About this task »
In the records that follow, find each line with the word "linewidth" and copy it.

Entries supplied »
++++++++++

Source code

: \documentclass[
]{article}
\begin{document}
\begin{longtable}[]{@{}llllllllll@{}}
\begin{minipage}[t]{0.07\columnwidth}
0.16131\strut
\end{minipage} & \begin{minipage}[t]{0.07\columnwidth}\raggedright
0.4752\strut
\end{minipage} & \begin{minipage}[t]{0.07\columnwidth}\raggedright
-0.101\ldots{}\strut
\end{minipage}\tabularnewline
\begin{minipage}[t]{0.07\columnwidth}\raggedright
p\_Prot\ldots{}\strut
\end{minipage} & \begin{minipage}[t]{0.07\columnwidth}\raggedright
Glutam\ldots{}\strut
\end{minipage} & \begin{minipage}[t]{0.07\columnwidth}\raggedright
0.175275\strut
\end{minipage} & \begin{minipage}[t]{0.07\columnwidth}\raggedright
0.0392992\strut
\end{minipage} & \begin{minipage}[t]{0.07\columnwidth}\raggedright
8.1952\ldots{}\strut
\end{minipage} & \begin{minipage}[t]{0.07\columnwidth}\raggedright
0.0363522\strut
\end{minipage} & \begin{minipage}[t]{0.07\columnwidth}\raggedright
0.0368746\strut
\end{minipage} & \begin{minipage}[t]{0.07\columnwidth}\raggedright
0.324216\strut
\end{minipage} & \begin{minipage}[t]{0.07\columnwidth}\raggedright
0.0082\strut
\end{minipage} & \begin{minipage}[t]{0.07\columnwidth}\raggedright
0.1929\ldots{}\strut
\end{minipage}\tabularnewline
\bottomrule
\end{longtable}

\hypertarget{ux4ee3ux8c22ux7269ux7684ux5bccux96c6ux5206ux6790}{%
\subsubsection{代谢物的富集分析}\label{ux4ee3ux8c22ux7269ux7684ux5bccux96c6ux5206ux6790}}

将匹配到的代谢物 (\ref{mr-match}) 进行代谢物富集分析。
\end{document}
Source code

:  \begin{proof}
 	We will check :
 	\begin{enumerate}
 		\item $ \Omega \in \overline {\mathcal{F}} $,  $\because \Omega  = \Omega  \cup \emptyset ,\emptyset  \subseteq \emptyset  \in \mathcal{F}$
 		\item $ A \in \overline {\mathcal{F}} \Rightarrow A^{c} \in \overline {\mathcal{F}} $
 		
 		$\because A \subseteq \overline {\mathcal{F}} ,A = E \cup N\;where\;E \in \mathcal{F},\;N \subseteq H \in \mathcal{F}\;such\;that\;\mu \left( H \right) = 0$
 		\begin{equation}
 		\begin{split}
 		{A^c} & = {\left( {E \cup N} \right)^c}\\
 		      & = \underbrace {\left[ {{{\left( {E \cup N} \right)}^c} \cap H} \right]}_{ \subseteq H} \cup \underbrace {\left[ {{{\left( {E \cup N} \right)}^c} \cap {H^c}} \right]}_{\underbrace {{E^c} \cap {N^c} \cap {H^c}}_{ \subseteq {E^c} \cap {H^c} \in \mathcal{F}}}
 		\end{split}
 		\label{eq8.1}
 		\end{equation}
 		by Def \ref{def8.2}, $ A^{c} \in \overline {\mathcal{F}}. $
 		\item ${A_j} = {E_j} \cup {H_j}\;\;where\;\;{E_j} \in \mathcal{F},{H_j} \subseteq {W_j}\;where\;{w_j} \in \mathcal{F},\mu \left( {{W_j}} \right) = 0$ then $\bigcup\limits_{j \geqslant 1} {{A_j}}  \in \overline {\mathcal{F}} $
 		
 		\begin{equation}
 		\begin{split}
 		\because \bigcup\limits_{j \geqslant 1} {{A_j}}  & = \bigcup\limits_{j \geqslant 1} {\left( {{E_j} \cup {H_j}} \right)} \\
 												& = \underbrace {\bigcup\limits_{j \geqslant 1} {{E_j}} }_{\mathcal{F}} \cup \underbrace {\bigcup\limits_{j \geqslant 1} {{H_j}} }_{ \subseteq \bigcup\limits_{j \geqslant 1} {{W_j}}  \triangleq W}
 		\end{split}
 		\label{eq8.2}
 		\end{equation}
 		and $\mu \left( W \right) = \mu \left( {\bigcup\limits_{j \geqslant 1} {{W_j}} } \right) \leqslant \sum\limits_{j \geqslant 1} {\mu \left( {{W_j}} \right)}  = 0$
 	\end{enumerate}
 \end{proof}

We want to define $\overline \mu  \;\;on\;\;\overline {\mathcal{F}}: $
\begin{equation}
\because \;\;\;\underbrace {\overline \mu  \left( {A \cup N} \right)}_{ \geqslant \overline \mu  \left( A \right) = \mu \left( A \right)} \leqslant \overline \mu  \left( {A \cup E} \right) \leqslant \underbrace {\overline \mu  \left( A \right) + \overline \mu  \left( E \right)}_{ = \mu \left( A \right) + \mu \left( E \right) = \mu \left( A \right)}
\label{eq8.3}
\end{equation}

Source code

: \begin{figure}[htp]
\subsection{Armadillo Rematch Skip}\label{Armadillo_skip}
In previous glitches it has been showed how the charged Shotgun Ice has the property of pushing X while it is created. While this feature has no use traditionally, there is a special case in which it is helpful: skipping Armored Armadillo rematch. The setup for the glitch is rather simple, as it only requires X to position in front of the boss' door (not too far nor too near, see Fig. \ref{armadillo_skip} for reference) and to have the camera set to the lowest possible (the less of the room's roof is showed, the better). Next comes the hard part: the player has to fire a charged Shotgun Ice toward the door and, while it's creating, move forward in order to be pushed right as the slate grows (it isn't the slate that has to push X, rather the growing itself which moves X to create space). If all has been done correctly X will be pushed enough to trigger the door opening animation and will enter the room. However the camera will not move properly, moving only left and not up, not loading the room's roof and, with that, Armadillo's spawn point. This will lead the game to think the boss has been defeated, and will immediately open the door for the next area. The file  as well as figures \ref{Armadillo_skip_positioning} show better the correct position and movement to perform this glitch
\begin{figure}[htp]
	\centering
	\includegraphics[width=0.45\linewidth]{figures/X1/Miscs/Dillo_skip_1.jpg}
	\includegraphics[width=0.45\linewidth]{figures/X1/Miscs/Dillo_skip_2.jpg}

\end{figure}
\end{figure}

++++++++++

Worked solution »
	\includegraphics[width=0.45\linewidth]{figures/X1/Miscs/Dillo_skip_1.jpg}
	\includegraphics[width=0.45\linewidth]{figures/X1/Miscs/Dillo_skip_2.jpg}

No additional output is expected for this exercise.